Сукин опять отправился к нему с известием, что я еще не смею выходить из комнаты, но могу принимать у себя. Именем старой дружбы заклинал я его доставить мне возможность видеться с моим семейством.

Грауманн пришел ко мне. Я не стану говорить о нашем умилении и восторге. Это была первая ступень лестницы, по которой я должен был в скором времени достичь семейного рая. Он сообщил мне, что моя жена здорова, но очень слаба после преждевременных родов и сильного кровотечения, причиною которых было постигшее меня несчастие. Он доказал мне необходимость постепенно и осторожно приготовить мою жену к свиданию со мною, несмотря на то, что она уже давно ждала меня. Я согласился с его доводами, основательность которых умерила пыл моего нетерпения; я предоставил ему действовать по своему усмотрению.

Прежде нежели прийти ко мне, Грауманн побывал у моей жены. Его улыбающееся лицо показалось ей хорошим предзнаменованием, и она встретила его вопросом: «Вы, верно, получили хорошие вести о моем муже?» Он отвечал утвердительно, прибавив, что я в самом скором времени должен приехать. После этого он показал ей записку, написанную моею рукою из Вышнего Волочка, в которой я просил мою жену приехать встретить меня на первой станции. Василий Сукин отдал эту записку Грауманну, так как она уже не имела значения после той, которую я написал ему из Тайной Экспедиции, и друг мой хорошо ею воспользовался. Моя добрая Христина, прочтя эту записку, была вне себя от радости и тотчас же послала за лошадьми, намереваясь немедленно ехать; она просила Грауманна сходить к генерал-губернатору и выхлопотать ей подорожную, без которой нельзя было выехать за черту города. Он принужден был для вида обещать ей это и под предлогом, что отправляется к генерал-губернатору, пришел ко мне.

Он увидел, что я также сгораю от нетерпения; я в одно и то же время благословлял и осуждал его благоразумную осторожность. Он скоро ушел от меня, обещая привести мою жену, как только это окажется возможным без опасности для нее.

Она встретила его у самого входа словами: «Где же подорожная?»

— Вам она не нужна более!

— Он приехал? — воскликнула она и кинулась ему на шею.

Тщетно он старался умерить ее радость. Она заставила его немедленно сесть с собою в карету, и единственное, что он мог от нее добиться, заключалось в обещании, что она подождет несколько минут в карете, пока он предупредит меня о ее приезде.

Я разговаривал с Фуксом, когда вошел Грауманн с сияющим лицом и сказал мне:

— Жена ваша приехала, я не мог долее ее удерживать.

Я вскрикнул от радости.

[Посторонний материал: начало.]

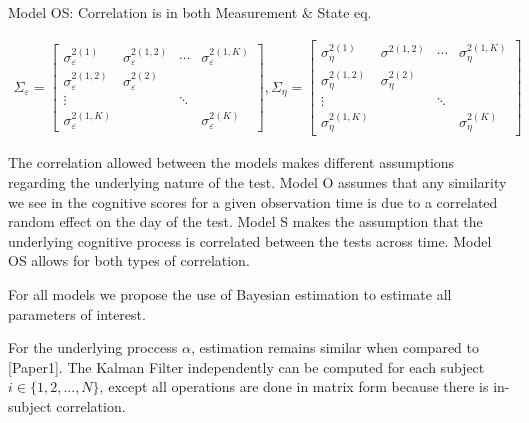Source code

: \documentclass[
]{article}
\begin{document}
Model OS: Correlation is in both Measurement \& State eq.

\begin{equation*}
\begin{aligned}
\Sigma_\varepsilon = 
\begin{bmatrix}
\sigma^{2(1)}_\varepsilon & \sigma^{2(1,2)}_\varepsilon & \cdots & \sigma^{2(1, K)}_\varepsilon\\
\sigma^{2(1,2)}_\varepsilon & \sigma^{2(2)}_\varepsilon\\
\vdots & & \ddots\\
\sigma^{2(1, K)}_\varepsilon & & &\sigma^{2(K)}_\varepsilon
\end{bmatrix},
\Sigma_\eta =
\begin{bmatrix}
\sigma^{2(1)}_\eta & \sigma^{2(1,2)} & \cdots & \sigma^{2(1, K)}_\eta\\
\sigma^{2(1,2)}_\eta & \sigma^{2(2)}_\eta\\
\vdots & & \ddots\\
\sigma^{2(1, K)}_\eta & & &\sigma^{2(K)}_\eta
\end{bmatrix}
\end{aligned}
\end{equation*}

The correlation allowed between the models makes different assumptions regarding the underlying nature of the test. Model O assumes that any similarity we see in the cognitive scores for a given observation time is due to a correlated random effect on the day of the test. Model S makes the assumption that the underlying cognitive process is correlated between the tests across time. Model OS allows for both types of correlation.

For all models we propose the use of Bayesian estimation to estimate all parameters of interest.

For the underlying proccess \(\alpha\), estimation remains similar when compared to {[}Paper1{]}. The Kalman Filter independently can be computed for each subject \(i \in \{1, 2, ..., N\}\), except all operations are done in matrix form because there is in-subject correlation.
\end{document}
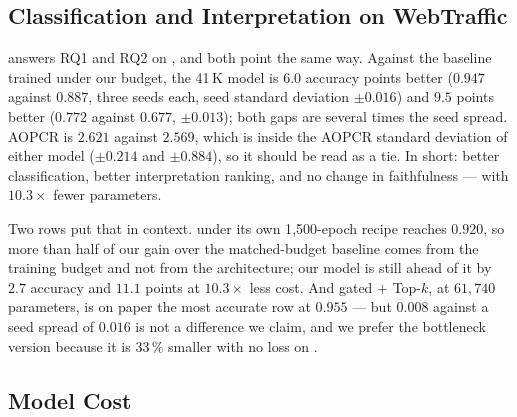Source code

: \subsection{Classification and Interpretation on WebTraffic}
\label{sec:res:main}

 answers RQ1 and RQ2 on \webtraffic{}, and both point the same way. Against the
baseline trained under our budget, the 41\,K model is $6.0$ accuracy points better ($0.947$ against
$0.887$, three seeds each, seed standard deviation $\pm 0.016$) and $9.5$ \ndcg{} points better
($0.772$ against $0.677$, $\pm 0.013$); both gaps are several times the seed spread. AOPCR is $2.621$
against $2.569$, which is inside the AOPCR standard deviation of either model ($\pm 0.214$ and
$\pm 0.884$), so it should be read as a tie. In short: better classification, better interpretation
ranking, and no change in faithfulness --- with $10.3\times$ fewer parameters.

Two rows put that in context. \millet{} under its own 1{,}500-epoch recipe reaches $0.920$, so more
than half of our gain over the matched-budget baseline comes from the training budget and not from
the architecture; our model is still ahead of it by $2.7$ accuracy and $11.1$ \ndcg{} points at
$10.3\times$ less cost. And \seanet{} gated $+$ Top-$k$, at $61{,}740$ parameters, is on paper the
most accurate row at $0.955$ --- but $0.008$ against a seed spread of $0.016$ is not a difference we
claim, and we prefer the bottleneck version because it is $33\,\%$ smaller with no loss on \ndcg{}.

\subsection{Model Cost}
\label{sec:res:cost}

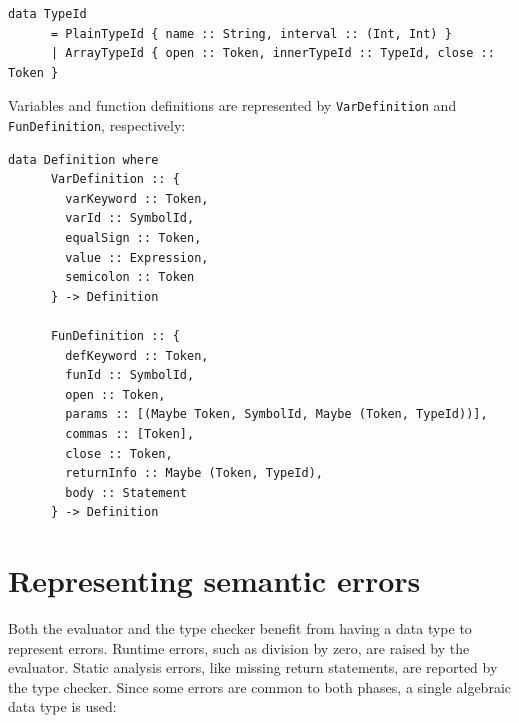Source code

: \documentclass[UdineBachThesis,american,11pt]{PhdThesis}
\begin{document}
  \begin{Verbatim}[gobble=4,fontsize=\small]
    data TypeId
      = PlainTypeId { name :: String, interval :: (Int, Int) }
      | ArrayTypeId { open :: Token, innerTypeId :: TypeId, close :: Token }
  \end{Verbatim}

  Variables and function definitions are represented by
  \mbox{\texttt{VarDefinition}} and \mbox{\texttt{FunDefinition}}, respectively:

  \begin{Verbatim}[gobble=4,fontsize=\small]
    data Definition where
      VarDefinition :: {
        varKeyword :: Token,
        varId :: SymbolId,
        equalSign :: Token,
        value :: Expression,
        semicolon :: Token
      } -> Definition

      FunDefinition :: {
        defKeyword :: Token,
        funId :: SymbolId,
        open :: Token,
        params :: [(Maybe Token, SymbolId, Maybe (Token, TypeId))],
        commas :: [Token],
        close :: Token,
        returnInfo :: Maybe (Token, TypeId),
        body :: Statement
      } -> Definition
  \end{Verbatim}

  \section{Representing semantic errors}

  Both the evaluator and the type checker benefit from having a data type to
  represent errors. Runtime errors, such as division by zero, are raised by the
  evaluator. Static analysis errors, like missing return statements, are
  reported by the type checker. Since some errors are common to both phases, a
  single algebraic data type is used:
\end{document}
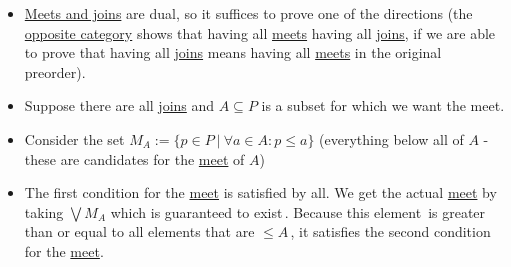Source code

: \begin{itemize}
    \item  \hyperref[D1.81]{Meets and joins} are dual, so it suffices to prove one of the directions (the \hyperref[E2.73]{opposite category} shows that having all \hyperref[D1.81]{meets} having all \hyperref[D1.81]{joins}, if we are able to prove that having all \hyperref[D1.81]{joins} means having all \hyperref[D1.81]{meets} in the original preorder).
    \item Suppose there are all \hyperref[D1.81]{joins} and $A \subseteq P$ is a subset for which we want the meet.
    \item Consider the set $M_A := \{p \in P\ |\ \forall a \in A: p \leq a \}$ (everything below all of $A$ - these are candidates for the \hyperref[D1.81]{meet} of $A$)
    \item The first condition for the \hyperref[D1.81]{meet} is satisfied by all. We get the actual \hyperref[D1.81]{meet} by \,taking $\bigvee M_A$ which is guaranteed to exist\,. Because this element \,is greater than or equal to all elements that are $\leq A$\,, it satisfies the second condition for the \hyperref[D1.81]{meet}.
  \end{itemize}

Г. Фукс был настолько деликатен, что ушел, не желая присутствием своим смущать первые минуты нашего свидания.

Грауманн пошел за женою. Я стоял, дрожа всем телом, у окна, находившегося над воротами дома, и увидел, как жена моя вышла из кареты и поднялась на лестницу. Шатаясь, двинулся я к ней навстречу; она кинулась в мои объятия и лишилась чувств.

Кто попытается описывать подобную сцену? Горе читателю, не сочувствующему мне. Да! в жизни бывают минуты, которые вознаграждают разом за целый ряд несчастных годов. Ни за что на свете не отдал бы я воспоминания о всех моих прошедших страданиях за эту минуту — так была она хороша!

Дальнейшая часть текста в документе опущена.